Suppose G$(u,v) = (x, y, z)$

In terms of derivatives, what does $\frac{\partial(x,y)}{\partial(u,v)}$ mean?

• This is a notation that resembles that for the jacobian. I would guess $\frac{\delta(x,y)}{\delta(u,v)}$ is mean to be the matrix (or the determinant of the matrix) with elements $a_{ij} = \frac{\partial x_i}{\partial u_j}$ where $x_1 = x,x_2=y,u_1=u,u_2=v$. – Winther Apr 4 '15 at 1:43
• Yes!
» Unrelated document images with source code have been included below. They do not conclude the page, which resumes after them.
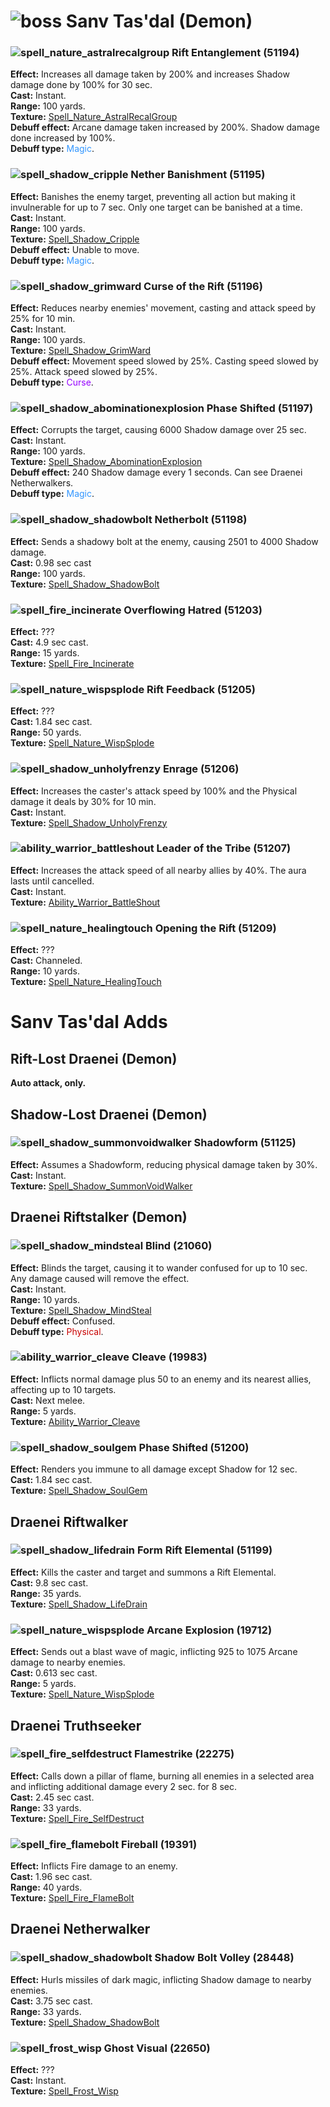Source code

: # ![boss] Sanv Tas'dal (Demon)

[boss]: https://static.wikia.nocookie.net/wowwiki/images/f/f4/UI-Skull-32x32.png


### ![spell_nature_astralrecalgroup] Rift Entanglement (51194)
**Effect:** Increases all damage taken by 200% and increases Shadow damage done by 100% for 30 sec.<br>
**Cast:** Instant.<br>
**Range:** 100 yards.<br>
**Texture:** <a href="https://wow.zamimg.com/images/wow/icons/large/spell_nature_astralrecalgroup.jpg">Spell_Nature_AstralRecalGroup</a><br/>
**Debuff effect:** Arcane damage taken increased by 200%. Shadow damage done increased by 100%.<br>
**Debuff type:** <span style="color:#3296FF">Magic</span>.<br>

[spell_nature_astralrecalgroup]: https://wow.zamimg.com/images/wow/icons/small/spell_nature_astralrecalgroup.jpg


### ![spell_shadow_cripple] Nether Banishment (51195)
**Effect:** Banishes the enemy target, preventing all action but making it invulnerable for up to 7 sec.  Only one target can be banished at a time. <br>
**Cast:** Instant.<br>
**Range:** 100 yards.<br>
**Texture:** <a href="https://wow.zamimg.com/images/wow/icons/large/spell_shadow_cripple.jpg">Spell_Shadow_Cripple</a><br>
**Debuff effect:** Unable to move.<br/>
**Debuff type:** <span style="color:#3296FF">Magic</span>.<br>

[spell_shadow_cripple]: https://wow.zamimg.com/images/wow/icons/small/spell_shadow_cripple.jpg


### ![spell_shadow_grimward] Curse of the Rift (51196)
**Effect:** Reduces nearby enemies' movement, casting and attack speed by 25% for 10 min.<br>
**Cast:** Instant.<br>
**Range:** 100 yards.<br>
**Texture:** <a href="https://wow.zamimg.com/images/wow/icons/large/spell_shadow_grimward.jpg">Spell_Shadow_GrimWard</a><br>
**Debuff effect:** Movement speed slowed by 25%. Casting speed slowed by 25%. Attack speed slowed by 25%.<br>
**Debuff type:** <span style="color:#9600FF">Curse</span>.<br>

[spell_shadow_grimward]: https://wow.zamimg.com/images/wow/icons/small/spell_shadow_grimward.jpg


### ![spell_shadow_abominationexplosion] Phase Shifted (51197)
**Effect:** Corrupts the target, causing 6000 Shadow damage over 25 sec.<br>
**Cast:** Instant.<br>
**Range:** 100 yards.<br>
**Texture:** <a href="https://wow.zamimg.com/images/wow/icons/large/spell_shadow_abominationexplosion.jpg">Spell_Shadow_AbominationExplosion</a><br>
**Debuff effect:** 240 Shadow damage every 1 seconds. Can see Draenei Netherwalkers.<br>
**Debuff type:** <span style="color:#3296FF">Magic</span>.<br>

[spell_shadow_abominationexplosion]: https://wow.zamimg.com/images/wow/icons/small/spell_shadow_abominationexplosion.jpg


### ![spell_shadow_shadowbolt] Netherbolt (51198)
**Effect:** Sends a shadowy bolt at the enemy, causing 2501 to 4000 Shadow damage.<br>
**Cast:** 0.98 sec cast<br>
**Range:** 100 yards.<br>
**Texture:** <a href="https://wow.zamimg.com/images/wow/icons/large/spell_shadow_shadowbolt.jpg">Spell_Shadow_ShadowBolt</a><br>

[spell_shadow_shadowbolt]: https://wow.zamimg.com/images/wow/icons/small/spell_shadow_shadowbolt.jpg


### ![spell_fire_incinerate] Overflowing Hatred (51203)
**Effect:** ???<br>
**Cast:** 4.9 sec cast.<br>
**Range:** 15 yards.<br>
**Texture:** <a href="https://wow.zamimg.com/images/wow/icons/large/spell_fire_incinerate.jpg">Spell_Fire_Incinerate</a><br>

[spell_fire_incinerate]: https://wow.zamimg.com/images/wow/icons/small/spell_fire_incinerate.jpg

### ![spell_nature_wispsplode] Rift Feedback (51205)
**Effect:** ???<br>
**Cast:** 1.84 sec cast.<br>
**Range:** 50 yards.<br>
**Texture:** <a href="https://wow.zamimg.com/images/wow/icons/large/spell_nature_wispsplode.jpg">Spell_Nature_WispSplode</a><br>

[spell_nature_wispsplode]: https://wow.zamimg.com/images/wow/icons/small/spell_nature_wispsplode.jpg


### ![spell_shadow_unholyfrenzy] Enrage (51206)
**Effect:** Increases the caster's attack speed by 100% and the Physical damage it deals by 30% for 10 min.<br>
**Cast:** Instant.<br>
**Texture:** <a href="https://wow.zamimg.com/images/wow/icons/large/spell_shadow_unholyfrenzy.jpg">Spell_Shadow_UnholyFrenzy</a><br>

[spell_shadow_unholyfrenzy]: https://wow.zamimg.com/images/wow/icons/small/spell_shadow_unholyfrenzy.jpg


### ![ability_warrior_battleshout] Leader of the Tribe (51207)
**Effect:** Increases the attack speed of all nearby allies by 40%. The aura lasts until cancelled.<br>
**Cast:** Instant.<br>
**Texture:** <a href="https://wow.zamimg.com/images/wow/icons/large/ability_warrior_battleshout.jpg">Ability_Warrior_BattleShout</a><br>

[ability_warrior_battleshout]: https://wow.zamimg.com/images/wow/icons/small/ability_warrior_battleshout.jpg


### ![spell_nature_healingtouch] Opening the Rift (51209)
**Effect:** ???<br>
**Cast:** Channeled.<br>
**Range:** 10 yards.<br>
**Texture:** <a href="https://wow.zamimg.com/images/wow/icons/large/spell_nature_healingtouch.jpg">Spell_Nature_HealingTouch</a><br>

[spell_nature_healingtouch]: https://wow.zamimg.com/images/wow/icons/small/spell_nature_healingtouch.jpg



# Sanv Tas'dal Adds

## Rift-Lost Draenei (Demon)

**Auto attack, only.**



## Shadow-Lost Draenei (Demon)

### ![spell_shadow_summonvoidwalker] Shadowform (51125)
**Effect:** Assumes a Shadowform, reducing physical damage taken by 30%.<br>
**Cast:** Instant.<br>
**Texture:** <a href="https://wow.zamimg.com/images/wow/icons/large/spell_shadow_summonvoidwalker.jpg">Spell_Shadow_SummonVoidWalker</a><br>

[spell_shadow_summonvoidwalker]: https://wow.zamimg.com/images/wow/icons/small/spell_shadow_summonvoidwalker.jpg



## Draenei Riftstalker (Demon)


### ![spell_shadow_mindsteal] Blind (21060)
**Effect:** Blinds the target, causing it to wander confused for up to 10 sec.  Any damage caused will remove the effect.<br>
**Cast:** Instant.<br>
**Range:** 10 yards.<br>
**Texture:** <a href="https://wow.zamimg.com/images/wow/icons/large/spell_shadow_mindsteal.jpg">Spell_Shadow_MindSteal</a><br>
**Debuff effect:** Confused.<br>
**Debuff type:** <span style="color:#C80000">Physical</span>.<br>

[spell_shadow_mindsteal]: https://wow.zamimg.com/images/wow/icons/small/spell_shadow_mindsteal.jpg


### ![ability_warrior_cleave] Cleave (19983)
**Effect:** Inflicts normal damage plus 50 to an enemy and its nearest allies, affecting up to 10 targets.<br>
**Cast:** Next melee.<br>
**Range:** 5 yards.<br>
**Texture:** <a href="https://wow.zamimg.com/images/wow/icons/large/ability_warrior_cleave.jpg">Ability_Warrior_Cleave</a><br>

[ability_warrior_cleave]: https://wow.zamimg.com/images/wow/icons/small/ability_warrior_cleave.jpg


### ![spell_shadow_soulgem] Phase Shifted (51200)
**Effect:** Renders you immune to all damage except Shadow for 12 sec.<br>
**Cast:** 1.84 sec cast.<br>
**Texture:** <a href="https://wow.zamimg.com/images/wow/icons/large/spell_shadow_soulgem.jpg">Spell_Shadow_SoulGem</a><br>

[spell_shadow_soulgem]: https://wow.zamimg.com/images/wow/icons/small/spell_shadow_soulgem.jpg



## Draenei Riftwalker


### ![spell_shadow_lifedrain] Form Rift Elemental (51199)
**Effect:** Kills the caster and target and summons a Rift Elemental.<br>
**Cast:** 9.8 sec cast.<br>
**Range:** 35 yards.<br>
**Texture:** <a href="https://wow.zamimg.com/images/wow/icons/large/spell_shadow_lifedrain.jpg">Spell_Shadow_LifeDrain</a><br>

[spell_shadow_lifedrain]: https://wow.zamimg.com/images/wow/icons/small/spell_shadow_lifedrain.jpg


### ![spell_nature_wispsplode] Arcane Explosion (19712)
**Effect:** Sends out a blast wave of magic, inflicting 925 to 1075 Arcane damage to nearby enemies.<br>
**Cast:** 0.613 sec cast.<br>
**Range:** 5 yards.<br>
**Texture:** <a href="https://wow.zamimg.com/images/wow/icons/large/spell_nature_wispsplode.jpg">Spell_Nature_WispSplode</a><br>

[spell_nature_wispsplode]: https://wow.zamimg.com/images/wow/icons/small/spell_nature_wispsplode.jpg



## Draenei Truthseeker


### ![spell_fire_selfdestruct] Flamestrike (22275)
**Effect:** Calls down a pillar of flame, burning all enemies in a selected area and inflicting additional damage every 2 sec. for 8 sec.<br>
**Cast:** 2.45 sec cast.<br>
**Range:** 33 yards.<br>
**Texture:** <a href="https://wow.zamimg.com/images/wow/icons/large/spell_fire_selfdestruct.jpg">Spell_Fire_SelfDestruct</a><br>

[spell_fire_selfdestruct]: https://wow.zamimg.com/images/wow/icons/small/spell_fire_selfdestruct.jpg


### ![spell_fire_flamebolt] Fireball (19391)
**Effect:** Inflicts Fire damage to an enemy.<br>
**Cast:** 1.96 sec cast.<br>
**Range:** 40 yards.<br>
**Texture:** <a href="https://wow.zamimg.com/images/wow/icons/large/spell_fire_flamebolt.jpg">Spell_Fire_FlameBolt</a><br>

[spell_fire_flamebolt]: https://wow.zamimg.com/images/wow/icons/small/spell_fire_flamebolt.jpg



## Draenei Netherwalker


### ![spell_shadow_shadowbolt] Shadow Bolt Volley (28448)
**Effect:** Hurls missiles of dark magic, inflicting Shadow damage to nearby enemies.<br>
**Cast:** 3.75 sec cast.<br>
**Range:** 33 yards.<br>
**Texture:** <a href="https://wow.zamimg.com/images/wow/icons/large/spell_shadow_shadowbolt.jpg">Spell_Shadow_ShadowBolt</a><br>

[spell_shadow_shadowbolt]: https://wow.zamimg.com/images/wow/icons/small/spell_shadow_shadowbolt.jpg


### ![spell_frost_wisp] Ghost Visual (22650)
**Effect:** ???<br>
**Cast:** Instant.<br>
**Texture:** <a href="https://wow.zamimg.com/images/wow/icons/large/spell_frost_wisp.jpg">Spell_Frost_Wisp</a><br>

[spell_frost_wisp]: https://wow.zamimg.com/images/wow/icons/small/spell_frost_wisp.jpg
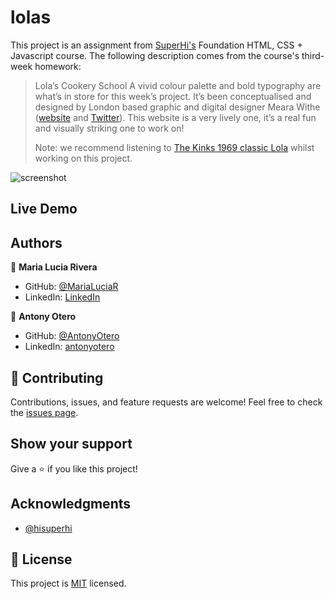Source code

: # lolas

This project is an assignment from [SuperHi's](www.superhi.com) Foundation HTML, CSS + Javascript course. The following description comes from the course's third-week homework:

> Lola’s Cookery School
> A vivid colour palette and bold typography are what’s in store for this week’s project. It’s been conceptualised and designed by London based graphic and digital designer Meara Withe ([website](http://www.mearawithe.com/) and [Twitter](https://twitter.com/mearawithe)). This website is a very lively one, it’s a real fun and visually striking one to work on!
>
> Note: we recommend listening to [The Kinks 1969 classic Lola](https://www.youtube.com/watch?v=LemG0cvc4oU) whilst working on this project.

![screenshot]()

## Live Demo

## Authors

👤 **Maria Lucia Rivera**

- GitHub: [@MariaLuciaR](https://github.com/MariaLuciaR)
- LinkedIn: [LinkedIn](https://linkedin.com/linkedinhandle)

👤 **Antony Otero**

- GitHub: [@AntonyOtero](https://github.com/AntonyOtero)
- LinkedIn: [antonyotero](https://www.linkedin.com/in/antonyotero/)

## 🤝 Contributing

Contributions, issues, and feature requests are welcome!
Feel free to check the [issues page](https://github.com/MariaLuciaR/lolas/issues).

## Show your support

Give a ⭐️ if you like this project!

## Acknowledgments

- [@hisuperhi](https://www.instagram.com/hisuperhi/)

## 📝 License

This project is [MIT](LICENSE) licensed.
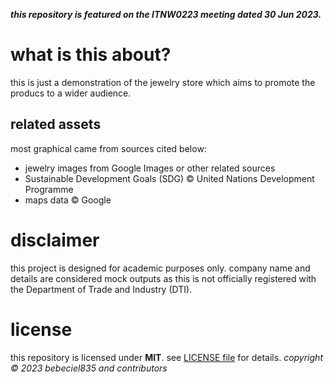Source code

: **_this repository is featured on the ITNW0223 meeting dated 30 Jun 2023._**

# what is this about?

this is just a demonstration of the jewelry store which aims to promote the producs to a wider audience.

## related assets

most graphical came from sources cited below:
- jewelry images from Google Images or other related sources
- Sustainable Development Goals (SDG) © United Nations Development Programme
- maps data © Google

# disclaimer

this project is designed for academic purposes only. company name and details are considered mock outputs as this is not officially registered with the Department of Trade and Industry (DTI).

# license

this repository is licensed under **MIT**. see [LICENSE file](LICENSE) for details. _copyright © 2023 bebeciel835 and contributors_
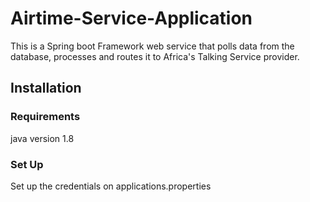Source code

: # Airtime-Service-Application
This is a Spring boot Framework web service that polls data from the database, processes and routes it to Africa's Talking Service provider.


## Installation 

### Requirements

java version 1.8 


### Set Up

Set up the credentials on applications.properties




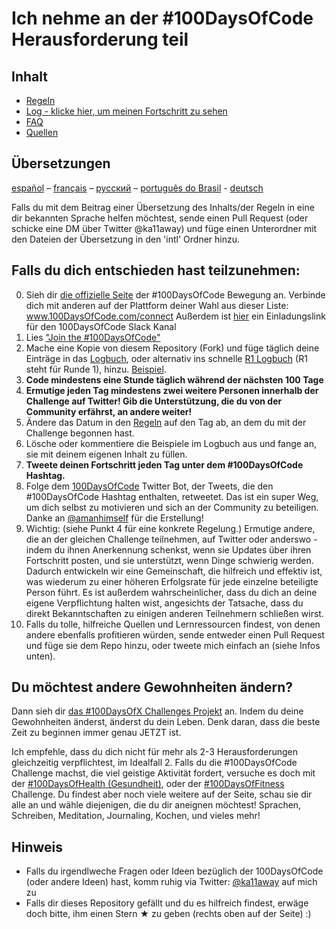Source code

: # Ich nehme an der #100DaysOfCode Herausforderung teil

## Inhalt

* [Regeln](regeln.md)
* [Log - klicke hier, um meinen Fortschritt zu sehen](log-de.md)
* [FAQ](FAQ-de.md)
* [Quellen](quellen.md)

## Übersetzungen
[español](intl/es/README.md) – [français](intl/fr/FAQ-fr.md) – [русский](intl/ru/README-ru.md) – [português do Brasil](intl/pt-br/LEIAME.md) - [deutsch](intl/de/README-de.md)

Falls du mit dem Beitrag einer Übersetzung des Inhalts/der Regeln in eine dir bekannten Sprache helfen möchtest, sende einen Pull Request (oder schicke eine DM über Twitter @ka11away) und füge einen Unterordner mit den Dateien der Übersetzung in den 'intl' Ordner hinzu.

## Falls du dich entschieden hast teilzunehmen:

0.  Sieh dir [die offizielle Seite](http://100daysofcode.com/) der #100DaysOfCode Bewegung an. Verbinde dich mit anderen auf der Plattform deiner Wahl aus dieser Liste: www.100DaysOfCode.com/connect
    Außerdem ist [hier](https://join.slack.com/t/100xcode/shared_invite/enQtMjgyNTAzOTIwODM3LWJiZmIyYThhMmUyYzA3MmQyNDdjNWEwNjdiMWYyM2QwMzg3YjJlOWIzNzg2ZWVmY2M4ZGI5MDQ1NTgzM2Y3MjU) ein Einladungslink für den 100DaysOfCode Slack Kanal
1.  Lies ["Join the #100DaysOfCode"](https://medium.freecodecamp.com/join-the-100daysofcode-556ddb4579e4)
1.  Mache eine Kopie von diesem Repository (Fork) und füge täglich deine Einträge in das [Logbuch](log.md), oder alternativ ins schnelle [R1 Logbuch](r1-log.md) (R1 steht für Runde 1), hinzu. [Beispiel](https://github.com/Kallaway/100-days-kallaway-log).
1.  **Code mindestens eine Stunde täglich während der nächsten 100 Tage**
1.  **Ermutige jeden Tag mindestens zwei weitere Personen innerhalb der Challenge auf Twitter! Gib die Unterstützung, die du von der Community erfährst, an andere weiter!**
1.  Ändere das Datum in den [Regeln](regeln.md) auf den Tag ab, an dem du mit der Challenge begonnen hast.
1.  Lösche oder kommentiere die Beispiele im Logbuch aus und fange an, sie mit deinem eigenen Inhalt zu füllen.
1.  **Tweete deinen Fortschritt jeden Tag unter dem #100DaysOfCode Hashtag.**
1.  Folge dem [100DaysOfCode](https://twitter.com/_100DaysOfCode) Twitter Bot, der Tweets, die den #100DaysOfCode Hashtag enthalten, retweetet. Das ist ein super Weg, um dich selbst zu motivieren und sich an der Community zu beteiligen. Danke an [@amanhimself](https://twitter.com/amanhimself) für die Erstellung!
1.  Wichtig: (siehe Punkt 4 für eine konkrete Regelung.) Ermutige andere, die an der gleichen Challenge teilnehmen, auf Twitter oder anderswo - indem du ihnen Anerkennung schenkst, wenn sie Updates über ihren Fortschritt posten, und sie unterstützt, wenn Dinge schwierig werden. Dadurch entwickeln wir eine Gemeinschaft, die hilfreich und effektiv ist, was wiederum zu einer höheren Erfolgsrate für jede einzelne beteiligte Person führt. Es ist außerdem wahrscheinlicher, dass du dich an deine eigene Verpflichtung halten wist, angesichts der Tatsache, dass du direkt Bekanntschaften zu einigen anderen Teilnehmern schließen wirst.
1.  Falls du tolle, hilfreiche Quellen und Lernressourcen findest, von denen andere ebenfalls profitieren würden, sende entweder einen Pull Request und füge sie dem Repo hinzu, oder tweete mich einfach an (siehe Infos unten).

## Du möchtest andere Gewohnheiten ändern?

Dann sieh dir [das #100DaysOfX Challenges Projekt](http://100daysofx.com/) an. Indem du deine Gewohnheiten änderst, änderst du dein Leben. Denk daran, dass die beste Zeit zu beginnen immer genau JETZT ist.

Ich empfehle, dass du dich nicht für mehr als 2-3 Herausforderungen gleichzeitig verpflichtest, im Idealfall 2. Falls du die #100DaysOfCode Challenge machst, die viel geistige Aktivität fordert, versuche es doch mit der [#100DaysOfHealth (Gesundheit)](http://100daysofx.com/where-x-is/health/), oder der [#100DaysOfFitness](http://100daysofx.com/challenges/) Challenge. Du findest aber noch viele weitere auf der Seite, schau sie dir alle an und wähle diejenigen, die du dir aneignen möchtest! Sprachen, Schreiben, Meditation, Journaling, Kochen, und vieles mehr!

## Hinweis

* Falls du irgendlweche Fragen oder Ideen bezüglich der 100DaysOfCode (oder andere Ideen) hast, komm ruhig via Twitter: [@ka11away](https://twitter.com/ka11away) auf mich zu
* Falls dir dieses Repository gefällt und du es hilfreich findest, erwäge doch bitte, ihm einen Stern &#9733; zu geben (rechts oben auf der Seite) :)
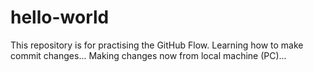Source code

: # hello-world
This repository is for practising the GitHub Flow.
Learning how to make commit changes...
Making changes now from local machine (PC)...
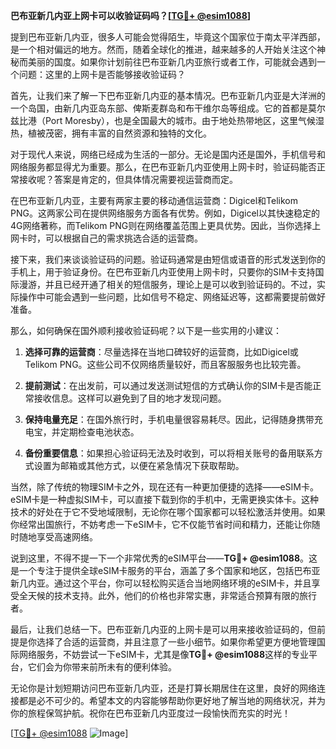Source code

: **巴布亚新几内亚上网卡可以收验证码吗？[[TG💪+ @esim1088](https://t.me/s/esim1088)]**

提到巴布亚新几内亚，很多人可能会觉得陌生，毕竟这个国家位于南太平洋西部，是一个相对偏远的地方。然而，随着全球化的推进，越来越多的人开始关注这个神秘而美丽的国度。如果你计划前往巴布亚新几内亚旅行或者工作，可能就会遇到一个问题：这里的上网卡是否能够接收验证码？

首先，让我们来了解一下巴布亚新几内亚的基本情况。巴布亚新几内亚是大洋洲的一个岛国，由新几内亚岛东部、俾斯麦群岛和布干维尔岛等组成。它的首都是莫尔兹比港（Port Moresby），也是全国最大的城市。由于地处热带地区，这里气候湿热，植被茂密，拥有丰富的自然资源和独特的文化。

对于现代人来说，网络已经成为生活的一部分。无论是国内还是国外，手机信号和网络服务都显得尤为重要。那么，在巴布亚新几内亚使用上网卡时，验证码能否正常接收呢？答案是肯定的，但具体情况需要视运营商而定。

在巴布亚新几内亚，主要有两家主要的移动通信运营商：Digicel和Telikom PNG。这两家公司在提供网络服务方面各有优势。例如，Digicel以其快速稳定的4G网络著称，而Telikom PNG则在网络覆盖范围上更具优势。因此，当你选择上网卡时，可以根据自己的需求挑选合适的运营商。

接下来，我们来谈谈验证码的问题。验证码通常是由短信或语音的形式发送到你的手机上，用于验证身份。在巴布亚新几内亚使用上网卡时，只要你的SIM卡支持国际漫游，并且已经开通了相关的短信服务，理论上是可以收到验证码的。不过，实际操作中可能会遇到一些问题，比如信号不稳定、网络延迟等，这都需要提前做好准备。

那么，如何确保在国外顺利接收验证码呢？以下是一些实用的小建议：

1. **选择可靠的运营商**：尽量选择在当地口碑较好的运营商，比如Digicel或Telikom PNG。这些公司不仅网络质量较好，而且客服服务也比较完善。
   
2. **提前测试**：在出发前，可以通过发送测试短信的方式确认你的SIM卡是否能正常接收信息。这样可以避免到了目的地才发现问题。

3. **保持电量充足**：在国外旅行时，手机电量很容易耗尽。因此，记得随身携带充电宝，并定期检查电池状态。

4. **备份重要信息**：如果担心验证码无法及时收到，可以将相关账号的备用联系方式设置为邮箱或其他方式，以便在紧急情况下获取帮助。

当然，除了传统的物理SIM卡之外，现在还有一种更加便捷的选择——eSIM卡。eSIM卡是一种虚拟SIM卡，可以直接下载到你的手机中，无需更换实体卡。这种技术的好处在于它不受地域限制，无论你在哪个国家都可以轻松激活并使用。如果你经常出国旅行，不妨考虑一下eSIM卡，它不仅能节省时间和精力，还能让你随时随地享受高速网络。

说到这里，不得不提一下一个非常优秀的eSIM平台——**TG💪+ @esim1088**。这是一个专注于提供全球eSIM卡服务的平台，涵盖了多个国家和地区，包括巴布亚新几内亚。通过这个平台，你可以轻松购买适合当地网络环境的eSIM卡，并且享受全天候的技术支持。此外，他们的价格也非常实惠，非常适合预算有限的旅行者。

最后，让我们总结一下。巴布亚新几内亚的上网卡是可以用来接收验证码的，但前提是你选择了合适的运营商，并且注意了一些小细节。如果你希望更方便地管理国际网络服务，不妨尝试一下eSIM卡，尤其是像**TG💪+ @esim1088**这样的专业平台，它们会为你带来前所未有的便利体验。

无论你是计划短期访问巴布亚新几内亚，还是打算长期居住在这里，良好的网络连接都是必不可少的。希望本文的内容能够帮助你更好地了解当地的网络状况，并为你的旅程保驾护航。祝你在巴布亚新几内亚度过一段愉快而充实的时光！

[[TG💪+ @esim1088](https://t.me/s/esim1088) ![Image](https://i.postimg.cc/4NQfJmqS/Snipaste-2025-05-13-00-14-12.png)]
Sorry about the typo, I'm not very good with TeX @MichaelHardy – Palhaco Pompom Apr 4 '15 at 1:47

$$\frac{\partial(x,y)}{\partial(u,v)} = \det\begin{bmatrix} \dfrac{\partial x}{\partial u} & \dfrac{\partial y}{\partial u} \\[4pt] \dfrac{\partial x}{\partial v} & \dfrac{\partial y}{\partial v} \end{bmatrix}.$$ This expression is called the Jacobian of the function by which $(x,y)$ depends on $(u,v)$.
There is an identity $$\frac{\partial(x,y)}{\partial(u,v)} \, du\,dv = dx\,dy,$$ used for transforming an integral in the $(x,y)$-plane to an integral in the $(u,v)$-plane when $x$, $y$ are given functions of $u,v$. Sometimes this makes the integral tractable. (In cases where the Jacobian is negative and one is integrating with respect to area but not with respect to oriented area, one takes the absolute value of the Jacobian.)